Diane Von Furstenberg

Considerada o maior sucesso financeiro no mundo da moda depois de Chanel, a estilista Diane von Furstenberg com seu gosto elegante e talento conquistou, através de sua marca DVF, clientes famosos e poderosos, como por exemplo, Michelle Obama, Gwyneth Paltrow, Madonna, Jessica Alba, Susan Sarandon, Jennifer Lopez e Kate Middleton.Com isso, transformou a DVF em um verdadeiro ícone no segmento de luxo, cujos produtos, as campanhas e as lojas dizem a mesma coisa: “seja a mulher que você quer ser”.

Diane Simone Michelle Halfin nasceu no dia 31 de dezembro de 1946 na cidade de Bruxelas em uma família judaica de classe média alta, sobrevivente do campo de concentração de Auschwitz. Estudou economia na renomada Universidade de Genebra. Aos dezoito anos conheceu o príncipe Egon von Furstenberg, descendente por parte de pai de uma família alemã de sangue azul, e por parte de mãe, dos fundadores da montadora Fiat, e se casou em 1969 na cidade de Paris, onde ela disse o “sim” vestida com uma criação de Christian Dior.

O casamento, embora não fosse feliz e muito bem aceito pela família do noivo por causa da religião dela, foi considerado dinástico e, por isso, Diane recebeu o título de princesa von Furstenberg. Mudou-se em 1969 com o marido para Nova York.

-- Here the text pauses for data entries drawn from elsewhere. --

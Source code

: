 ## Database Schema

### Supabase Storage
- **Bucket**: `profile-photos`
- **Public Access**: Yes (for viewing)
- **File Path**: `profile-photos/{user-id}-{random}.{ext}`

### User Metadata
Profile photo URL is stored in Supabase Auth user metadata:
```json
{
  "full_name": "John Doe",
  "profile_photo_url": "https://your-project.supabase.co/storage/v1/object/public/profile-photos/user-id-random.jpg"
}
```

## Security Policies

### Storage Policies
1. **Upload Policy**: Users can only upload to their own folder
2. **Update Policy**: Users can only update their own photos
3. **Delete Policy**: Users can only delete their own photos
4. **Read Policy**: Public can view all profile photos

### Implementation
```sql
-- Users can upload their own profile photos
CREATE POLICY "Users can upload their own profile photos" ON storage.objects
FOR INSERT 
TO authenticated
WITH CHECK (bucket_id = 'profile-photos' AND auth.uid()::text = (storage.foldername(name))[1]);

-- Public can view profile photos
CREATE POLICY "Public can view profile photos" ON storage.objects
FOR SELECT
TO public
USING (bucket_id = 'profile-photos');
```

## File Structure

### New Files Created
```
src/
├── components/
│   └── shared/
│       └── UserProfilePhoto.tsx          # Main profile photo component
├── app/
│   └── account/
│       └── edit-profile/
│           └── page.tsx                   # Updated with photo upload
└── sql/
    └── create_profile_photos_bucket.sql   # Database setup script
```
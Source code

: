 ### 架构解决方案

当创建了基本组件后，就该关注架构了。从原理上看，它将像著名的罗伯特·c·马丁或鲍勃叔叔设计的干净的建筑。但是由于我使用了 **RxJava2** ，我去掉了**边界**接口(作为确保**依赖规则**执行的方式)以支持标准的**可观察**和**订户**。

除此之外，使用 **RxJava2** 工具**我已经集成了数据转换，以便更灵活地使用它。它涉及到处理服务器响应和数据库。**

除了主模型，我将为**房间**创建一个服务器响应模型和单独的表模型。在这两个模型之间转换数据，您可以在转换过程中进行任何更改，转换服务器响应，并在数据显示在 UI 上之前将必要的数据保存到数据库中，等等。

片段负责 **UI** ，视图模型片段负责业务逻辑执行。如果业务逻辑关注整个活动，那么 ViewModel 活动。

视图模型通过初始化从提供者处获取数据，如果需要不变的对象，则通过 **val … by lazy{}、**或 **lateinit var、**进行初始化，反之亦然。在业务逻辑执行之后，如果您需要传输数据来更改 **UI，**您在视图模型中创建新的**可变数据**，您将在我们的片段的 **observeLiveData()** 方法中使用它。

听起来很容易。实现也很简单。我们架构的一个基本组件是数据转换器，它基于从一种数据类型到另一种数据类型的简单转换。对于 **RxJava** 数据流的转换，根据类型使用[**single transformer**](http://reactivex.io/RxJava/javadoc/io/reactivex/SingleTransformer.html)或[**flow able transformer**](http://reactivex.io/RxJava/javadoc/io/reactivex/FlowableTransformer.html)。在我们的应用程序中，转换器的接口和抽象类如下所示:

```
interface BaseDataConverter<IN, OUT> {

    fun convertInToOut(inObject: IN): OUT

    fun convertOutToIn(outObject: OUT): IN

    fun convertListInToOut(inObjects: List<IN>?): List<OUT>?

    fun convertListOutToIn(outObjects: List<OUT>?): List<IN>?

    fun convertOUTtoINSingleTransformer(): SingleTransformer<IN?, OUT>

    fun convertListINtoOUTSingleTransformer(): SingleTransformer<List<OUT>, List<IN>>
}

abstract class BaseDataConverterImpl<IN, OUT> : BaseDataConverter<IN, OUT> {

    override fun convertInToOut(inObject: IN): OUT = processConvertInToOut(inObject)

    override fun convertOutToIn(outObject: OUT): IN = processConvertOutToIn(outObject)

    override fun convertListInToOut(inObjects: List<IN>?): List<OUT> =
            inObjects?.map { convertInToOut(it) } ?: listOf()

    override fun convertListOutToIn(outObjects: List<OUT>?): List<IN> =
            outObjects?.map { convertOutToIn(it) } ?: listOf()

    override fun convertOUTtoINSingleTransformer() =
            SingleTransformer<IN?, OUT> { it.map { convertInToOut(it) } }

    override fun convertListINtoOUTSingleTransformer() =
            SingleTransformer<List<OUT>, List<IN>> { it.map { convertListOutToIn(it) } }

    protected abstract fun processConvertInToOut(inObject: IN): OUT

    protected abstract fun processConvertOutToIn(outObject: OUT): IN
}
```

Apesar de ser extremamente rica e não precisar trabalhar, ficou famosa meteoricamente quando desenhou uma coleção de vestidos de jérsei para passar o tempo, em 1972. Seu talento recebeu elogios de ninguém menos que Diana Vreeland, a lendária editora da revista Vogue.

Em 1973, a estilista surpreendeu o mundo da moda com a criação do vestido-envelope (conhecido em inglês como “wrap dress”), confeccionado em jérsei de algodão, cruzado na altura dos seios e fechado por um laço na cintura. Vendido por US$ 75, o modelo rapidamente caiu no gosto das americanas.

Era visto por todos os lados: em mães de famílias de classe média, badaladas estrelas de Hollywood, primeiras-damas e militantes feministas. Mas porque tanto sucesso? Era uma peça democrática e feminina, que valorizava todos os tipos de silhuetas. O vestido era sensual e prático ao mesmo tempo. Bastava envolver o corpo em um laço, colocar sandálias de salto e estar elegante.

“Os homens adoravam porque era fácil de tirar”, sempre relembra Diane. “Como ele não tinha botões nem zíper, podíamos nos despir sem fazer o menor barulho”, completa a estilista. O sucesso era tanto que, em 1976, a estilista vendia 25 mil vestidos por semana. Ancorado na máxima “Feel like a woman, dress like a woman” (em tradução “Sinta-se como uma mulher, vista-se como uma mulher”), o vestido se tornou um must-have atemporal.

Mas o trajeto da estilista na moda teve um hiato. Depois do sucesso estrondoso na década de 1970, ela licenciou a linha de vestidos e vendeu a empresa de cosméticos em 1983. Mudou-se para Paris em 1985, onde trabalhou como editora. Em 2004, a estilista criou uma linha de joias em parceria com a brasileira H. Stern, originando assim os chamados power rings, anéis feitos de pedras grandes. Seus brincos, anéis, pulseiras e relógios rapidamente figuravam entre os objetos mais vendidos pela joalheria brasileira. Pouco depois introduziu uma linha de echarpes e moda praia, iniciando assim uma diversificação da linha de produtos da marca.

Em 2009 ganhou destaque mundial ao assinar o vestido usado pela primeira-dama americana, Michelle Obama, na foto do cartão de Natal da família. Em 2010, a marca inaugurou sua primeira loja na América Latina, localizada em São Paulo, no shopping Iguatemi. A loja transmitia a ideia de uma caixinha de joias, com bancos em forma de diamante e constelações de espelhos em espiral na direção do teto criando assim um contraste para os produtos da marca.

Mais recentemente, em 2011, além de lançar o perfume Diane, a DVF ingressou no segmento de decoração com uma linha de produtos para casa, que incluía tapetes, roupas de cama, toalhas de mesa e almofadas. Pouco depois, firmou parceria com a GAP, para quem Diane desenhou uma coleção infantil.